By Alison Diana Print this article Print

Saving the world starts with saving a dollar—and I.T. is doing its part.

Taking Simple Steps
In addition to technology changes such as virtualization, companies can take some simple steps to save energy—and money. Just as children are taught to turn out the lights, IT departments are taking steps to ensure that employees’ PCs are not sucking up unnecessary power.

The city of Las Vegas is a prime example. It is tapping the existing centralized approach to technology to remotely turn off unused computers, says Joseph Marcella, the city’s CIO and director of information technologies. “I shut off the PCs,” he says. “Our first calculation showed a saving of $50,000 a year.”

The city also closely monitors and tweaks internal climate controls and carefully plans server positioning. “We are leveraging our space by configuring the data center in a manner that positions equipment most efficiently,” Marcella adds. “The spacing of rack systems is a whole lot different than in the old days of mainframes or even client-server. That has reduced consumption by 15 percent.”

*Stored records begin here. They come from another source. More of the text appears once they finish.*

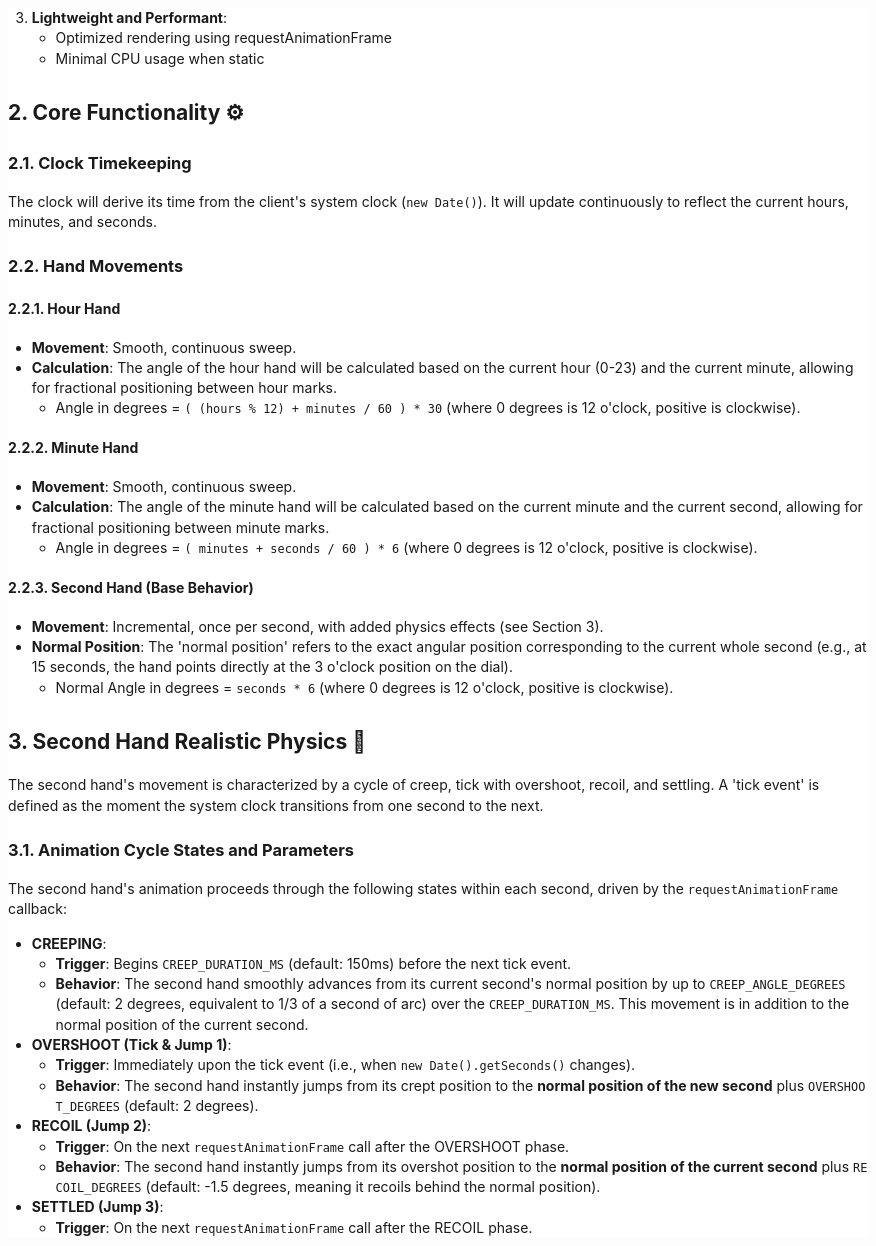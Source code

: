 3. **Lightweight and Performant**:
   - Optimized rendering using requestAnimationFrame
   - Minimal CPU usage when static

## 2. Core Functionality ⚙️

### 2.1. Clock Timekeeping

The clock will derive its time from the client's system clock (`new Date()`). It will update continuously to reflect the current hours, minutes, and seconds.

### 2.2. Hand Movements

#### 2.2.1. Hour Hand

- **Movement**: Smooth, continuous sweep.
- **Calculation**: The angle of the hour hand will be calculated based on the current hour (0-23) and the current minute, allowing for fractional positioning between hour marks.
  - Angle in degrees = `( (hours % 12) + minutes / 60 ) * 30` (where 0 degrees is 12 o'clock, positive is clockwise).

#### 2.2.2. Minute Hand

- **Movement**: Smooth, continuous sweep.
- **Calculation**: The angle of the minute hand will be calculated based on the current minute and the current second, allowing for fractional positioning between minute marks.
  - Angle in degrees = `( minutes + seconds / 60 ) * 6` (where 0 degrees is 12 o'clock, positive is clockwise).

#### 2.2.3. Second Hand (Base Behavior)

- **Movement**: Incremental, once per second, with added physics effects (see Section 3).
- **Normal Position**: The 'normal position' refers to the exact angular position corresponding to the current whole second (e.g., at 15 seconds, the hand points directly at the 3 o'clock position on the dial).
  - Normal Angle in degrees = `seconds * 6` (where 0 degrees is 12 o'clock, positive is clockwise).

## 3. Second Hand Realistic Physics 🤸

The second hand's movement is characterized by a cycle of creep, tick with overshoot, recoil, and settling. A 'tick event' is defined as the moment the system clock transitions from one second to the next.

### 3.1. Animation Cycle States and Parameters

The second hand's animation proceeds through the following states within each second, driven by the `requestAnimationFrame` callback:

- **CREEPING**:
  - **Trigger**: Begins `CREEP_DURATION_MS` (default: 150ms) before the next tick event.
  - **Behavior**: The second hand smoothly advances from its current second's normal position by up to `CREEP_ANGLE_DEGREES` (default: 2 degrees, equivalent to 1/3 of a second of arc) over the `CREEP_DURATION_MS`. This movement is in addition to the normal position of the current second.
- **OVERSHOOT (Tick & Jump 1)**:
  - **Trigger**: Immediately upon the tick event (i.e., when `new Date().getSeconds()` changes).
  - **Behavior**: The second hand instantly jumps from its crept position to the **normal position of the new second** plus `OVERSHOOT_DEGREES` (default: 2 degrees).
- **RECOIL (Jump 2)**:
  - **Trigger**: On the next `requestAnimationFrame` call after the OVERSHOOT phase.
  - **Behavior**: The second hand instantly jumps from its overshot position to the **normal position of the current second** plus `RECOIL_DEGREES` (default: -1.5 degrees, meaning it recoils behind the normal position).
- **SETTLED (Jump 3)**:
  - **Trigger**: On the next `requestAnimationFrame` call after the RECOIL phase.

The Planet, a privately held hosting company in Houston, also redesigned its data centers to boost energy efficiency. “The data center floor tiles were rearranged to better manage cold airflow,” says Jeff Lowenberg, vice president of facilities. “Seals and grommets were installed in the ceiling, in the walls and underneath the floor to reduce bypass airflow. Blanking plates were installed in all server cabinets to direct airflow more efficiently, and the holes beneath our 480-volt power distribution units were sealed to reduce bypass airflow.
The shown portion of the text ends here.